• _Your task_:
Find every line in the records below that contains the word "hours", and copy each such line.

• _Entries taken from a collection_:
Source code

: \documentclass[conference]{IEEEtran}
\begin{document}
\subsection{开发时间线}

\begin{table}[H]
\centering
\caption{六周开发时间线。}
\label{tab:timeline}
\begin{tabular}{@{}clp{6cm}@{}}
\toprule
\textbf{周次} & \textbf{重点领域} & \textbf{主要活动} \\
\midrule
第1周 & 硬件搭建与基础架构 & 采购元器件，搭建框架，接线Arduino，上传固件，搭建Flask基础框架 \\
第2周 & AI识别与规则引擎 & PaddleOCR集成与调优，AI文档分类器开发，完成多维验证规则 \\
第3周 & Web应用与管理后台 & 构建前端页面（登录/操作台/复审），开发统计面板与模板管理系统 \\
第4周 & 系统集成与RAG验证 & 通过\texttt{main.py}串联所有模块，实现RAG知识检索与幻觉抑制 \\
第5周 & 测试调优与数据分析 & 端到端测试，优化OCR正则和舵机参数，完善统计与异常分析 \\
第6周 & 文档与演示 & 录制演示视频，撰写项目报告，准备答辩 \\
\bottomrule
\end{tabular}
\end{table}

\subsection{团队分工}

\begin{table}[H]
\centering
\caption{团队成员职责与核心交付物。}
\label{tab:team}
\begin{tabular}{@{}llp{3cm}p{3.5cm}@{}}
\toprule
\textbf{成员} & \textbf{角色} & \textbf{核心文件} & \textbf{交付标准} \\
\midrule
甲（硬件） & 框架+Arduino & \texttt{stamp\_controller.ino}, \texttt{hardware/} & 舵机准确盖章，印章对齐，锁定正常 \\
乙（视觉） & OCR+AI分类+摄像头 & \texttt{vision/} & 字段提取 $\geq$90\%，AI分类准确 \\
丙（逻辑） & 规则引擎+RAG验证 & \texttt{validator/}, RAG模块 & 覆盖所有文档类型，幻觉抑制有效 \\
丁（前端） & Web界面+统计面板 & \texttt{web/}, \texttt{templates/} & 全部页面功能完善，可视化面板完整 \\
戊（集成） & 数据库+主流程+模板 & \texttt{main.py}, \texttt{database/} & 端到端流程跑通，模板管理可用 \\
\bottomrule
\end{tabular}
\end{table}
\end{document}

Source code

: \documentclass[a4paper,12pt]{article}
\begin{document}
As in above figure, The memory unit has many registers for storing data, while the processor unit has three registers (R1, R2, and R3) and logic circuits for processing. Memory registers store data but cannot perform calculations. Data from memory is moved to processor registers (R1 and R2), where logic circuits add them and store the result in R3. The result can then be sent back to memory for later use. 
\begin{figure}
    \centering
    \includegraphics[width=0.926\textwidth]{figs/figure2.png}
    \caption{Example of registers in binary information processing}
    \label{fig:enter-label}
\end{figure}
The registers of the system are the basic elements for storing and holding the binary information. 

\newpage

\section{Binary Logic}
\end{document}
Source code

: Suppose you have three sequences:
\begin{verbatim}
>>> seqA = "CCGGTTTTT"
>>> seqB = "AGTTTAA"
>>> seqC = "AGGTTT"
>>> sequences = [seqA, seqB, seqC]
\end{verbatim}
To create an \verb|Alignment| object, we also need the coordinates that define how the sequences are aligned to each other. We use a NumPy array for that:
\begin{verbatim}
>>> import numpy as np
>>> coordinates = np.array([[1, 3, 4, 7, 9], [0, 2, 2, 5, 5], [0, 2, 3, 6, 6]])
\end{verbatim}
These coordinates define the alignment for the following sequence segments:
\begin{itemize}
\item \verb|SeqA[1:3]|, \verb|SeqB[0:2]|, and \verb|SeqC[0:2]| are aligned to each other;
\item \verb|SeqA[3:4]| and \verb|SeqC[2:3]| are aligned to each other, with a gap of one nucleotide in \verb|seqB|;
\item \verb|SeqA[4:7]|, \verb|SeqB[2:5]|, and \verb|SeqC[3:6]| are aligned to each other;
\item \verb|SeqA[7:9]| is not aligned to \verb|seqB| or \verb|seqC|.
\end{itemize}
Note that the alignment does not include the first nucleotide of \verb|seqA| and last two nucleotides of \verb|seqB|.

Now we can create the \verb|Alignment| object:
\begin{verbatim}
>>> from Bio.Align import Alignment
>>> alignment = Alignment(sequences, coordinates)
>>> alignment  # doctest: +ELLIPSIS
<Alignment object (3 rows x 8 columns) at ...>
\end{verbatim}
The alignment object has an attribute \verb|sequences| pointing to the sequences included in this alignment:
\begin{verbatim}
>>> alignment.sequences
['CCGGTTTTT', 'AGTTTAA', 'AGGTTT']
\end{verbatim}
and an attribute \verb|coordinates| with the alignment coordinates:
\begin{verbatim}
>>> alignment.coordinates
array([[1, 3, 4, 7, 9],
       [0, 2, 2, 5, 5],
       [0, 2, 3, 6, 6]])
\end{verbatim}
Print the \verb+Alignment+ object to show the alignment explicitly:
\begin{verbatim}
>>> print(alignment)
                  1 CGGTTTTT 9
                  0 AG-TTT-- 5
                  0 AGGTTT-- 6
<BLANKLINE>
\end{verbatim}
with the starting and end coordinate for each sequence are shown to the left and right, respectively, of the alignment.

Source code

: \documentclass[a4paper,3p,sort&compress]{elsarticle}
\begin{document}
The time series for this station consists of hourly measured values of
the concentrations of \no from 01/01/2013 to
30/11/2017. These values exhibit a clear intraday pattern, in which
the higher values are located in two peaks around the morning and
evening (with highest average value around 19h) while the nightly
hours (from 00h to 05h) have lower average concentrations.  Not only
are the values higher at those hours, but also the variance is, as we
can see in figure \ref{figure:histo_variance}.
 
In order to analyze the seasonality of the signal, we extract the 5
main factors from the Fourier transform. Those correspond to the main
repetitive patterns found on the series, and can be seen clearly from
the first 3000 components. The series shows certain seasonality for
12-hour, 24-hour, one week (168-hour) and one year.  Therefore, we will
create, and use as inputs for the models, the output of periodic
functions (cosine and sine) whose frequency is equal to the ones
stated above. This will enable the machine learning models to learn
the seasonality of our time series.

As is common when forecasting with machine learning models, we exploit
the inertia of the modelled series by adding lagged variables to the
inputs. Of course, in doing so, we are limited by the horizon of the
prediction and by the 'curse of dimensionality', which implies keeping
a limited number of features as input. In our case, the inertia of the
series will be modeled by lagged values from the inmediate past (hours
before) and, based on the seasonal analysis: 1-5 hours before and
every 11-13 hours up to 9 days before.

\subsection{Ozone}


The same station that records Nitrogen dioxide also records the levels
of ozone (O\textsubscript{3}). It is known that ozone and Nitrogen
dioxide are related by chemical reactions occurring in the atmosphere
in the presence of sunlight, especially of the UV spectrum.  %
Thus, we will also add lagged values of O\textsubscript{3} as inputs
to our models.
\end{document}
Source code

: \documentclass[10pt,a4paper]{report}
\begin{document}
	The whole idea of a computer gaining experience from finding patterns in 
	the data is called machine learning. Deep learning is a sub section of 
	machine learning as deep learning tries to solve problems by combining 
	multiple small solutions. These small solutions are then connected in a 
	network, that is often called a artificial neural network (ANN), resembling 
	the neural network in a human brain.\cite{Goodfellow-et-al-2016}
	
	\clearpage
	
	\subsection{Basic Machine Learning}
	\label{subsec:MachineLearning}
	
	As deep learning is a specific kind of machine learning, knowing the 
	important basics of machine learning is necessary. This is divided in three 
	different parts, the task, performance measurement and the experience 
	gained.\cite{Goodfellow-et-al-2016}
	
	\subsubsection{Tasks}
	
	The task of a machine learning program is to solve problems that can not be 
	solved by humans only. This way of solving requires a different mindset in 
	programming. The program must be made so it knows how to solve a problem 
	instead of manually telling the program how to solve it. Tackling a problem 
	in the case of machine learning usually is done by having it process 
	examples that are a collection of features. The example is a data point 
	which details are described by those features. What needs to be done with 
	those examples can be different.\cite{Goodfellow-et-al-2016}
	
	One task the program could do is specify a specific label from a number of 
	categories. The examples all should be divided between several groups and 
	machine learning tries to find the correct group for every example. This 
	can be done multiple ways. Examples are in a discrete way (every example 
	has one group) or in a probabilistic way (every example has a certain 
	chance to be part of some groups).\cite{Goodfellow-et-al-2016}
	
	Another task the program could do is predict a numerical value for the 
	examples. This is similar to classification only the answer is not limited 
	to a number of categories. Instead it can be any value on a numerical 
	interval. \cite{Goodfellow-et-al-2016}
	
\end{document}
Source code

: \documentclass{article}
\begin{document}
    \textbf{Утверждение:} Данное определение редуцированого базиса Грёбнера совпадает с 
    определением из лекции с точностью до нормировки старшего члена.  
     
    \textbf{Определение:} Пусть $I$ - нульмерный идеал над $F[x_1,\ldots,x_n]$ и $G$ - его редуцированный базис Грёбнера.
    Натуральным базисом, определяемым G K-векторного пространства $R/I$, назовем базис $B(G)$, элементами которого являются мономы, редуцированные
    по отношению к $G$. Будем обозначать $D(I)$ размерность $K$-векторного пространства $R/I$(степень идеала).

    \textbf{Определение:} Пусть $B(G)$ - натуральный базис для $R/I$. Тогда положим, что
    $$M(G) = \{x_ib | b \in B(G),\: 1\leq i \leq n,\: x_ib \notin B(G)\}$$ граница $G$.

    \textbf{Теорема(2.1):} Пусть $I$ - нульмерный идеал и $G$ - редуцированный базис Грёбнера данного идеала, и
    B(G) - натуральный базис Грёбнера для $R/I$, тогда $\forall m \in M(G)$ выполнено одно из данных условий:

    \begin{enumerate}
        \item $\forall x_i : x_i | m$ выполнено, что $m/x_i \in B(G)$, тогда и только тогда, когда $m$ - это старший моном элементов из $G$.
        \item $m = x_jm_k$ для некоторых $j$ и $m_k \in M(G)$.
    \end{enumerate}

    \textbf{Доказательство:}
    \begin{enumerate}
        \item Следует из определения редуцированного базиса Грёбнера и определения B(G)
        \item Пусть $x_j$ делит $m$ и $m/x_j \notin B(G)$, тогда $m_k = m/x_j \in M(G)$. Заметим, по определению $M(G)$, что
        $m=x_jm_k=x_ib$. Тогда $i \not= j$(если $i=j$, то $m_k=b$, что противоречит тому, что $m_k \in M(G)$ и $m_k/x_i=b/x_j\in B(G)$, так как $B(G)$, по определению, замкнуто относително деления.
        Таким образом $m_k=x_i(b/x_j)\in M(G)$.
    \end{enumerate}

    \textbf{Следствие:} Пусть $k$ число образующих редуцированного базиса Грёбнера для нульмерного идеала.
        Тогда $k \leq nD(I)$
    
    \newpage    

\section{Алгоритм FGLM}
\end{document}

• _Response_:
hours (from 00h to 05h) have lower average concentrations.  Not only
are the values higher at those hours, but also the variance is, as we
series will be modeled by lagged values from the inmediate past (hours
before) and, based on the seasonal analysis: 1-5 hours before and
every 11-13 hours up to 9 days before.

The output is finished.